Kairov Ulykbek, Cantini Laura, Greco Alessandro, Molkenov Askhat, Czerwinska Urszula, Barillot Emmanuel, Zinovyev Andrei
Laboratory of bioinformatics and computational systems biology, Center for Life Sciences, National Laboratory Astana, Nazarbayev University, Astana, Kazakhstan.
Institut Curie, PSL Research University, INSERM U900, Mines ParisTech, Paris, France.
BMC Genomics. 2017 Sep 11;18(1):712. doi: 10.1186/s12864-017-4112-9.
Independent Component Analysis (ICA) is a method that models gene expression data as an action of a set of statistically independent hidden factors. The output of ICA depends on a fundamental parameter: the number of components (factors) to compute. The optimal choice of this parameter, related to determining the effective data dimension, remains an open question in the application of blind source separation techniques to transcriptomic data.

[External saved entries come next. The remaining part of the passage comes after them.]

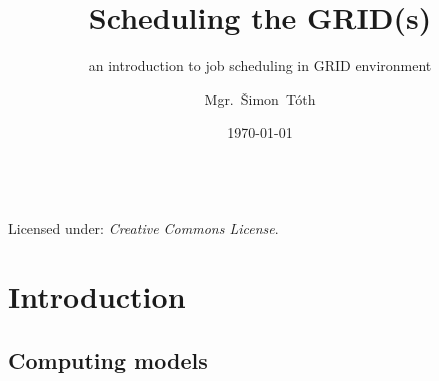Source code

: 

\title{Scheduling the GRID(s)}
\subtitle{an introduction to job scheduling in GRID environment}
\author[]{Mgr.~Šimon~Tóth}
\date{\today}

\newcommand{\CcNote}[1]{%
	Licensed under: \textit{Creative Commons #1 3.0 License}.%
}




\begin{frame}
\titlepage
	\vfill
	\begin{center}
		\\ {\tiny\CcNote{\CcLongnameByNcSa}}
		\vspace*{2ex}
	\end{center}
\end{frame}

\section{Introduction}
\subsection{Computing models}

{
\frame{}
}

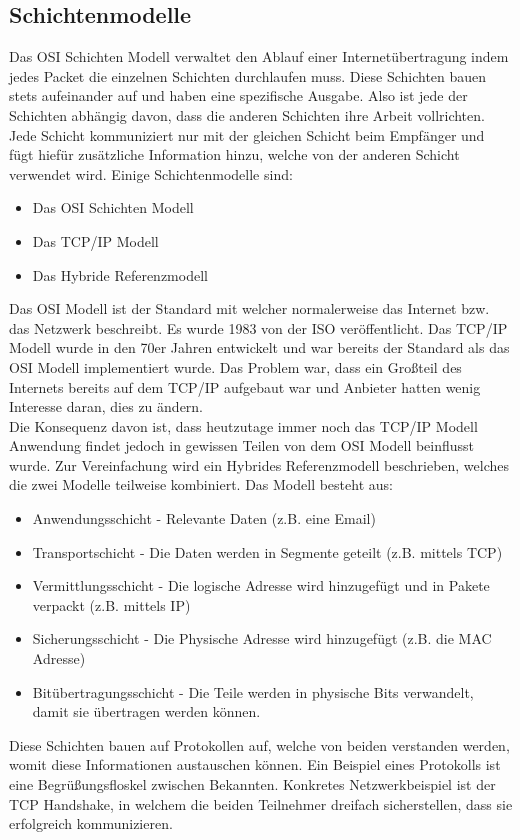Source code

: \documentclass{article}
\begin{document}
	 \subsection{Schichtenmodelle}
	 Das OSI Schichten Modell verwaltet den Ablauf einer Internetübertragung indem jedes Packet die einzelnen Schichten durchlaufen muss. Diese Schichten bauen stets aufeinander auf und haben eine spezifische Ausgabe. Also ist jede der Schichten abhängig davon, dass die anderen Schichten ihre Arbeit vollrichten. Jede Schicht kommuniziert nur mit der gleichen Schicht beim Empfänger und fügt hiefür zusätzliche Information hinzu, welche von der anderen Schicht verwendet wird. Einige Schichtenmodelle sind:
	 \begin{itemize}
	 	\item{Das OSI Schichten Modell}
	 	\item{Das TCP/IP Modell}
	 	\item{Das Hybride Referenzmodell}
	 \end{itemize}
	 Das OSI Modell ist der Standard mit welcher normalerweise das Internet bzw. das Netzwerk beschreibt. Es wurde 1983 von der ISO veröffentlicht. Das TCP/IP Modell wurde in den 70er Jahren entwickelt und war bereits der Standard als das OSI Modell implementiert wurde. Das Problem war, dass ein Großteil des Internets bereits auf dem TCP/IP aufgebaut war und Anbieter hatten wenig Interesse daran, dies zu ändern. \\
	 Die Konsequenz davon ist, dass heutzutage immer noch das TCP/IP Modell Anwendung findet jedoch in gewissen Teilen von dem OSI Modell beinflusst wurde. Zur Vereinfachung wird ein Hybrides Referenzmodell beschrieben, welches die zwei Modelle teilweise kombiniert. Das Modell besteht aus:
	 \begin{itemize}
	 	\item{Anwendungsschicht - Relevante Daten (z.B. eine Email)}
	 	\item{Transportschicht - Die Daten werden in Segmente geteilt (z.B. mittels TCP)}
	 	\item{Vermittlungsschicht - Die logische Adresse wird hinzugefügt und in Pakete verpackt (z.B. mittels IP)}
	 	\item{Sicherungsschicht - Die Physische Adresse wird hinzugefügt (z.B. die MAC Adresse)}
	 	\item{Bitübertragungsschicht - Die Teile werden in physische Bits verwandelt, damit sie übertragen werden können.}
	 \end{itemize}
	 Diese Schichten bauen auf Protokollen auf, welche von beiden verstanden werden, womit diese Informationen austauschen können. Ein Beispiel eines Protokolls ist eine Begrüßungsfloskel zwischen Bekannten. Konkretes Netzwerkbeispiel ist der TCP Handshake, in welchem die beiden Teilnehmer dreifach sicherstellen, dass sie erfolgreich kommunizieren. \\
\end{document}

Here we address the question of optimizing the number of statistically independent components in the analysis of transcriptomic data for reproducibility of the components in multiple runs of ICA (within the same or within varying effective dimensions) and in multiple independent datasets. To this end, we introduce ranking of independent components based on their stability in multiple ICA computation runs and define a distinguished number of components (Most Stable Transcriptome Dimension, MSTD) corresponding to the point of the qualitative change of the stability profile. Based on a large body of data, we demonstrate that a sufficient number of dimensions is required for biological interpretability of the ICA decomposition and that the most stable components with ranks below MSTD have more chances to be reproduced in independent studies compared to the less stable ones. At the same time, we show that a transcriptomics dataset can be reduced to a relatively high number of dimensions without losing the interpretability of ICA, even though higher dimensions give rise to components driven by small gene sets.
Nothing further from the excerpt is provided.